C’est ma fille qui, l’année dernière, m’a dit « mais maman je te vois avec tes palettes, tes trucs, tu te prends la tête alors qu’en fait c’est beau, on dirait la carte du monde ». J’ai réfléchi à ce qu’elle m’a dit, et je me suis dit qu’elle avait raison ! Alors, ce n’est pas forcément très beau, mais si je me familiarise avec mon vitiligo, si je le trouve joli, si je me mets à l’aimer, ce sera peut-être plus simple. J’ai donc fait la paix avec mon vitiligo. Mais ça ne veut pas non plus dire que je n’essaye pas de repigmenter ma peau : j’essaye des traitements, je m’informe sur la maladie. Arrêter de maquiller mes taches, ça veut surtout dire que je ne les cache plus. Le lendemain de cette décision, j’étais en tournage et j’ai dit au réalisateur : « on ne cache pas les mains ».
La maladie a-t-elle été source de stress ? A-t-elle eu des répercussions psychologiques sur vous ?
Oh non, je suis quelqu’un d’assez solide ! En revanche, ce qui me prenait la tête, c’est d’avoir les mains maquillées avec du fond de teint : on en met partout. Surtout que je fais des émissions où je suis souvent en action ou dans l’eau. Idem pendant la période du Covid, où il fallait sans cesse se laver les mains. Là, ça a été le cauchemar. Et ça a probablement été un élément déclencheur aussi, car ça devenait intenable.
Le sport vous a-t-il aidé ?
Oui, probablement car cela m’a aidé à me forger un tempérament assez fort. C’est souvent la norme dans mon métier : cacher ses défauts. Et aujourd’hui, nous sommes davantage dans une période où les vieux ont la côte et les gens qui sont différents l’affirment. Finalement, la normalité n’est plus à la mode. C’est génial, je suis dans l’air du temps (rires). Aussi, j’ai les « pieds sur mer », j’ai un entourage aimant, mon mari s’en fiche, ma fille aussi. J’étais la seule personne à trouver le vitiligo moche en réalité.
Quel message aimeriez-vous faire passer aux autres personnes qui souffrent de vitiligo ?
D’expliquer au maximum ce que l’on a. Car déjà ça permet de verbaliser. Dès qu’on sent une interrogation, il faut l’expliquer. Notamment aux enfants, qui sont sans filtre, ou à ceux qui craignent que le vitiligo soit contagieux, alors que pas du tout. Ensuite, je leur conseille d’être informés, d’être acteurs de leur maladie. Car même si elle ne vous empêche pas de vivre, elle peut être un frein social. Surtout à l’adolescence, où le moindre défaut peut vite être vécu comme un drame. Le vitiligo ne doit pas être rédhibitoire pour une vie épanouie. Et je le sais très bien, car je vis avec ! Donc si avec ma petite notoriété, je peux aider… Je reçois d’ailleurs beaucoup de témoignages, de gens qui me posent des questions sur les réseaux sociaux. J’invite souvent à aller sur le site de l’Association Française du Vitiligo qui est très dynamique et qui informe. Voilà mon message : ne renoncez pas, surtout ne vous planquez pas, il y a des traitements qui arrivent, ça évolue.

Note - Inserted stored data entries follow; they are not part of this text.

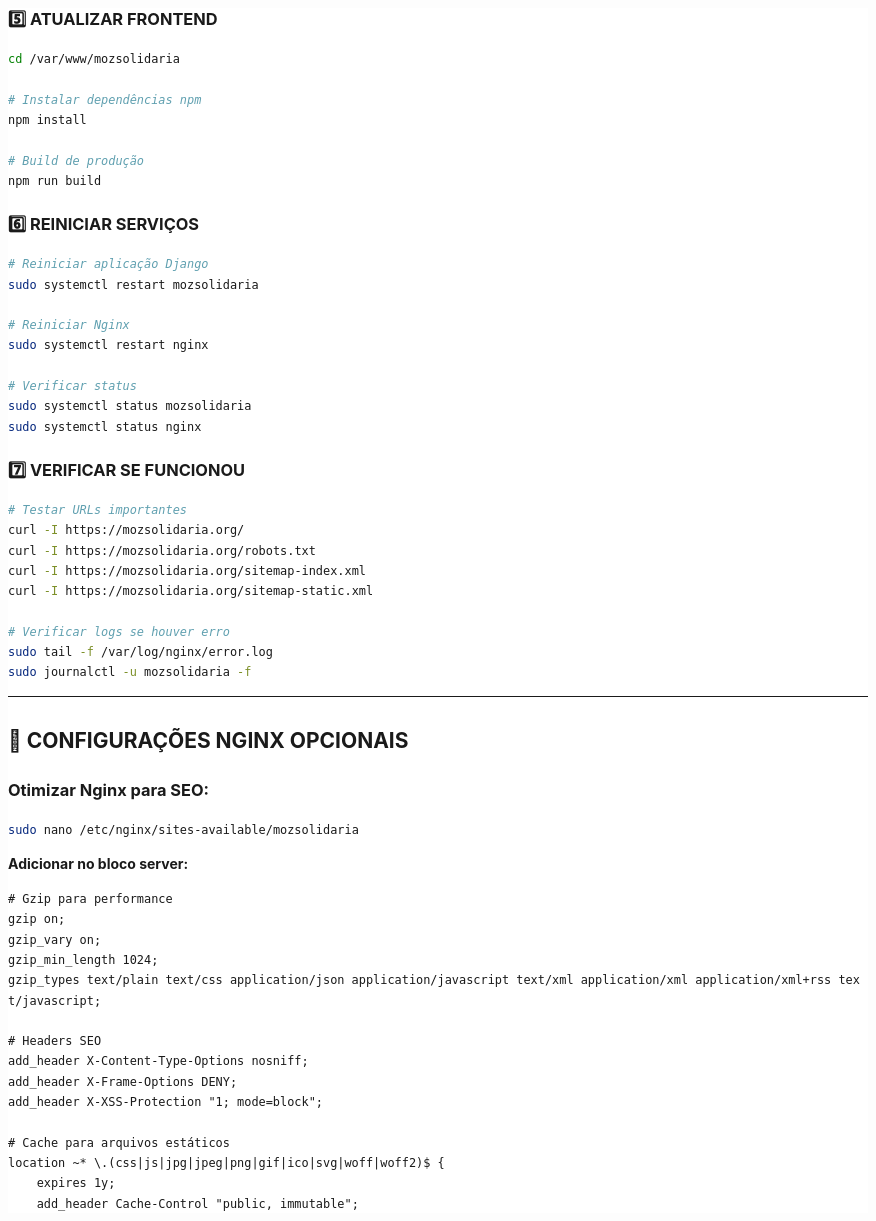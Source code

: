 ### 5️⃣ **ATUALIZAR FRONTEND**
```bash
cd /var/www/mozsolidaria

# Instalar dependências npm
npm install

# Build de produção
npm run build
```

### 6️⃣ **REINICIAR SERVIÇOS**
```bash
# Reiniciar aplicação Django
sudo systemctl restart mozsolidaria

# Reiniciar Nginx
sudo systemctl restart nginx

# Verificar status
sudo systemctl status mozsolidaria
sudo systemctl status nginx
```

### 7️⃣ **VERIFICAR SE FUNCIONOU**
```bash
# Testar URLs importantes
curl -I https://mozsolidaria.org/
curl -I https://mozsolidaria.org/robots.txt
curl -I https://mozsolidaria.org/sitemap-index.xml
curl -I https://mozsolidaria.org/sitemap-static.xml

# Verificar logs se houver erro
sudo tail -f /var/log/nginx/error.log
sudo journalctl -u mozsolidaria -f
```

---

## 🔧 CONFIGURAÇÕES NGINX OPCIONAIS

### Otimizar Nginx para SEO:
```bash
sudo nano /etc/nginx/sites-available/mozsolidaria
```

**Adicionar no bloco server:**
```nginx
# Gzip para performance
gzip on;
gzip_vary on;
gzip_min_length 1024;
gzip_types text/plain text/css application/json application/javascript text/xml application/xml application/xml+rss text/javascript;

# Headers SEO
add_header X-Content-Type-Options nosniff;
add_header X-Frame-Options DENY;
add_header X-XSS-Protection "1; mode=block";

# Cache para arquivos estáticos  
location ~* \.(css|js|jpg|jpeg|png|gif|ico|svg|woff|woff2)$ {
    expires 1y;
    add_header Cache-Control "public, immutable";
```
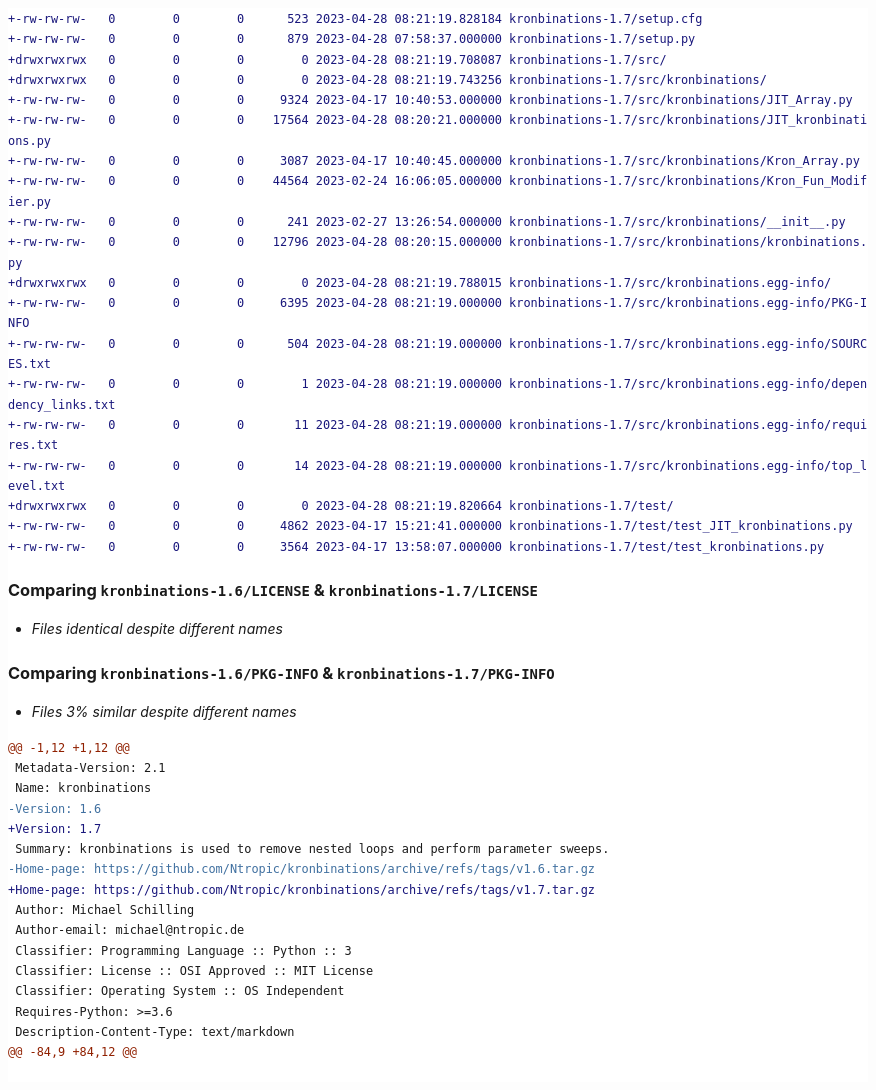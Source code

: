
 ```diff
+-rw-rw-rw-   0        0        0      523 2023-04-28 08:21:19.828184 kronbinations-1.7/setup.cfg
+-rw-rw-rw-   0        0        0      879 2023-04-28 07:58:37.000000 kronbinations-1.7/setup.py
+drwxrwxrwx   0        0        0        0 2023-04-28 08:21:19.708087 kronbinations-1.7/src/
+drwxrwxrwx   0        0        0        0 2023-04-28 08:21:19.743256 kronbinations-1.7/src/kronbinations/
+-rw-rw-rw-   0        0        0     9324 2023-04-17 10:40:53.000000 kronbinations-1.7/src/kronbinations/JIT_Array.py
+-rw-rw-rw-   0        0        0    17564 2023-04-28 08:20:21.000000 kronbinations-1.7/src/kronbinations/JIT_kronbinations.py
+-rw-rw-rw-   0        0        0     3087 2023-04-17 10:40:45.000000 kronbinations-1.7/src/kronbinations/Kron_Array.py
+-rw-rw-rw-   0        0        0    44564 2023-02-24 16:06:05.000000 kronbinations-1.7/src/kronbinations/Kron_Fun_Modifier.py
+-rw-rw-rw-   0        0        0      241 2023-02-27 13:26:54.000000 kronbinations-1.7/src/kronbinations/__init__.py
+-rw-rw-rw-   0        0        0    12796 2023-04-28 08:20:15.000000 kronbinations-1.7/src/kronbinations/kronbinations.py
+drwxrwxrwx   0        0        0        0 2023-04-28 08:21:19.788015 kronbinations-1.7/src/kronbinations.egg-info/
+-rw-rw-rw-   0        0        0     6395 2023-04-28 08:21:19.000000 kronbinations-1.7/src/kronbinations.egg-info/PKG-INFO
+-rw-rw-rw-   0        0        0      504 2023-04-28 08:21:19.000000 kronbinations-1.7/src/kronbinations.egg-info/SOURCES.txt
+-rw-rw-rw-   0        0        0        1 2023-04-28 08:21:19.000000 kronbinations-1.7/src/kronbinations.egg-info/dependency_links.txt
+-rw-rw-rw-   0        0        0       11 2023-04-28 08:21:19.000000 kronbinations-1.7/src/kronbinations.egg-info/requires.txt
+-rw-rw-rw-   0        0        0       14 2023-04-28 08:21:19.000000 kronbinations-1.7/src/kronbinations.egg-info/top_level.txt
+drwxrwxrwx   0        0        0        0 2023-04-28 08:21:19.820664 kronbinations-1.7/test/
+-rw-rw-rw-   0        0        0     4862 2023-04-17 15:21:41.000000 kronbinations-1.7/test/test_JIT_kronbinations.py
+-rw-rw-rw-   0        0        0     3564 2023-04-17 13:58:07.000000 kronbinations-1.7/test/test_kronbinations.py
```

### Comparing `kronbinations-1.6/LICENSE` & `kronbinations-1.7/LICENSE`

 * *Files identical despite different names*

### Comparing `kronbinations-1.6/PKG-INFO` & `kronbinations-1.7/PKG-INFO`

 * *Files 3% similar despite different names*

```diff
@@ -1,12 +1,12 @@
 Metadata-Version: 2.1
 Name: kronbinations
-Version: 1.6
+Version: 1.7
 Summary: kronbinations is used to remove nested loops and perform parameter sweeps.
-Home-page: https://github.com/Ntropic/kronbinations/archive/refs/tags/v1.6.tar.gz
+Home-page: https://github.com/Ntropic/kronbinations/archive/refs/tags/v1.7.tar.gz
 Author: Michael Schilling
 Author-email: michael@ntropic.de
 Classifier: Programming Language :: Python :: 3
 Classifier: License :: OSI Approved :: MIT License
 Classifier: Operating System :: OS Independent
 Requires-Python: >=3.6
 Description-Content-Type: text/markdown
@@ -84,9 +84,12 @@
 
```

Qu’avez-vous prévu cet été pour les Jeux olympiques ?
Je ferai le Marathon pour tous, qui aura lieu dans la soirée du 10 août prochain, sur une partie de l’itinéraire de la marche des femmes du 5 octobre 1789. Le départ se fera de l’Hôtel de Ville de Paris, pour passer par Versailles, là où se sont arrêtées les manifestantes, et se terminer aux Invalides. Ça va être sympa !
Un premier traitement disponible
Maladie de la peau, le vitiligo se caractérise par l’apparition progressive de taches blanches dues à la disparition des cellules responsables de la pigmentation, les mélanocytes, en lien avec un dysfonctionnement du système immunitaire. Depuis le 31 janvier 2024, un traitement en crème est disponible pour certaines formes de vitiligo avec atteinte du visage : Opzelura. Une date « à marquer d’une pierre blanche pour les taches blanches du vitiligo en France », s’était réjouie l’Association Française du Vitiligo. Il s’agit en effet de la première crème spécifiquement indiquée dans cette maladie. Pour l’instant, ce traitement est uniquement disponible en pharmacies hospitalières sur prescription d’un dermatologue.